You may not have heard of Philip Bloom and you may not have heard of Pulsa Recordings. A case of alleged plagiarism, though, has raised the profile of both – one for better and one for worse.
Philip Bloom is a photographer and film maker who published this video in January 2012 called Abraj: The Two Towers of Dubai. The video was used later in the video for a trance tune called Future Fusion, performed by Max Solar & Next Beat and released by Pulsa.
Bloom was unaware of his film being used in the music video until Sept 2013, when he heard that a copyright infringement claim had been filed against him.
On his Facebook page he said, “I only just found out because they had only just filed a copyright infringement against me. If they hadn’t don’t that I would be none the wiser.”
Malice or mistake? Either way it’s a PR disaster
After announcing his disgust on Twitter and Facebook, Bloom received supporting comments on both channels. People also started posting negative sentiment on the Facebook page of Pulsa and on the original promo video on YouTube.
There are several reasons this could have happened.
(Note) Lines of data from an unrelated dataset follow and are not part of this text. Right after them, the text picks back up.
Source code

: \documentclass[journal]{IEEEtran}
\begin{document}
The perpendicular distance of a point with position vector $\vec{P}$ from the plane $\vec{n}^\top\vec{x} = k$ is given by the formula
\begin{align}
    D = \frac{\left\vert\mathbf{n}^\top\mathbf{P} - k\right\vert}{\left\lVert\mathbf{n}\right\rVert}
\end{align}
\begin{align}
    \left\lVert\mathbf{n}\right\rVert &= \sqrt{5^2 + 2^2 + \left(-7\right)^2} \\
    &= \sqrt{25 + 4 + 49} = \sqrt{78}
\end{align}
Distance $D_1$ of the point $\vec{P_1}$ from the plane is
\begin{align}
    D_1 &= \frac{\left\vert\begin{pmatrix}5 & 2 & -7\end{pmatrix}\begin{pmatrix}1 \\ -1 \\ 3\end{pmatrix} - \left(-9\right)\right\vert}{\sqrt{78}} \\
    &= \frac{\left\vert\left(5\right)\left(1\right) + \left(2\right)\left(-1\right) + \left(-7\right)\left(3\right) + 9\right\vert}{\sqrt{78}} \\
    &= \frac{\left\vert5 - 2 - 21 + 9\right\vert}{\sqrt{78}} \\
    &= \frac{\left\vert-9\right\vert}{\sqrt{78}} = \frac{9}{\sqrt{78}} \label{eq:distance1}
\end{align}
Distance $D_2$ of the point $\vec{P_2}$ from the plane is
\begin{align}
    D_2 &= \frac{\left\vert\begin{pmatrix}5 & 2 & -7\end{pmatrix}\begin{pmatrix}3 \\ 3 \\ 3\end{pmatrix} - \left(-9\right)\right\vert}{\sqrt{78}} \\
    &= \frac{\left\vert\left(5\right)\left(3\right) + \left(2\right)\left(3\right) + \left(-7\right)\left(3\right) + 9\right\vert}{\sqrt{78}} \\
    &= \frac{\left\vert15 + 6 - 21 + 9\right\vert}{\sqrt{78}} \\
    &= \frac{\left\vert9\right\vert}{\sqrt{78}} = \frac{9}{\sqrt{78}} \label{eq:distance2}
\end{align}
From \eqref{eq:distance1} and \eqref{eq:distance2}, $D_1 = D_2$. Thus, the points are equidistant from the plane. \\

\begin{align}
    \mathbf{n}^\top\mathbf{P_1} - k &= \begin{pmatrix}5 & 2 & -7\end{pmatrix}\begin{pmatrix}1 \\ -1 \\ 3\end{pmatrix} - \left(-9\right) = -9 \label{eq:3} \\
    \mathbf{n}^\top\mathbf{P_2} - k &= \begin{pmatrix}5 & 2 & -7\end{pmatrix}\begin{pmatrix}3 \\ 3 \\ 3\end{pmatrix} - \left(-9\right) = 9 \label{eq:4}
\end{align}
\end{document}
It could be a genuine mistake – Pulsa may have had a change of personnel since the video was released, someone may have found the original and thought it was in fact stolen from their music video. These things happen.
What is important here though is that it highlights a situation in which lots of companies have found themselves in the past. A public outcry that gathers pace is a worrisome nightmare that needs to be dealt with carefully. Steam in with lawyers at your side and you will inflame the situation. Censor comments and even more will appear in a counter-offensive.
The management and the PR department of Pulsa have a decision to make about how they respond to negative sentiment. Such events can take a company by surprise, especially if they happen as a result of one human’s error and not a company decision.
Jeweller learns that competitions need to be genuine
Skillens Jeweller in Dublin became the subject of ridicule early in 2013 after a prize winner on its Facebook competition page appeared to be a member of staff from the company.
As explained in this article, something was clearly amiss on the post announcing the winner. The winner’s reply was posted under the Skillens identity. That can only happen if an administrator of the page was posting the comment. Typically, it happens when a user, who is an admin on a page, doesn’t realise that anything they post on the page will appear to be by the page and not by themselves.
Not only were there many people bombarding the Facebook page with comments but many articles were published about it, and now when you search for “Skillens jewellers”, several of the highest results point to versions of the story.
British Gas and Bank of England see two sides of Twitter
Social media can turn against you even when you are open and welcoming of it. British Gas found this out last week when it hosted a live chat on the hashtag #AskBG.
The chat turned into a verbal mauling because it was hosted on the same day that the company announced a 9.2% price rise.
What’s interesting is that the very next day the Bank of England held its own Q&A on Twitter, using the hashtag #AskBoE. That particular event went off without incident and was considered to be a success.
Why does one chat blow up in the company’s face while the other passes without negative incident?
In response to the wide criticism of its Twitter chat, British Gas issued a statement, which said, in part, “We know people are worried about rising energy prices and they want to talk about this -including on twitter – and it’s important we’re there for them to talk to. That’s why we offered a Q&A session with our customer services director. It was the right thing to do because we are committed to being open and transparent with our customers at all times.”
Social media training is important
There are several lessons that could be learned from the #AskBG chat. Writing for The Drum, Craig McGill said, “Five minutes before the Twitter chat started, there were more than 700 tweets – overwhelmingly negative. Here’s where they missed a trick in my opinion. To try and clear the decks ahead of the main chat, they should have had an account responding to the queries.”
Two of Craig’s tips stressed the importance of briefing senior staff properly and preparing answers to the most negative questions you would most likely be asked.
In the #AskBoE chat, Spencer Dale seemed to be Twitter-fluent and he answered the questions that were asked.
British Gas, on the other hand, sparked even more debate with its statement without re-visiting the discussion to join in that debate. It made a statement and then retreated.
Business consultant and commentator Monty Munford says, “Traditional PR and marketing channels have all been enormously affected by the rise of social media – it’s now difficult to tell all three of these channels apart. The audience, the anti-audience, the speed of response from brands and customers and even crisis management are all defined by social media.
“But social media takes time and resources to do correctly. If this is done, then PR and marketing will emanate smoothly and effectively.”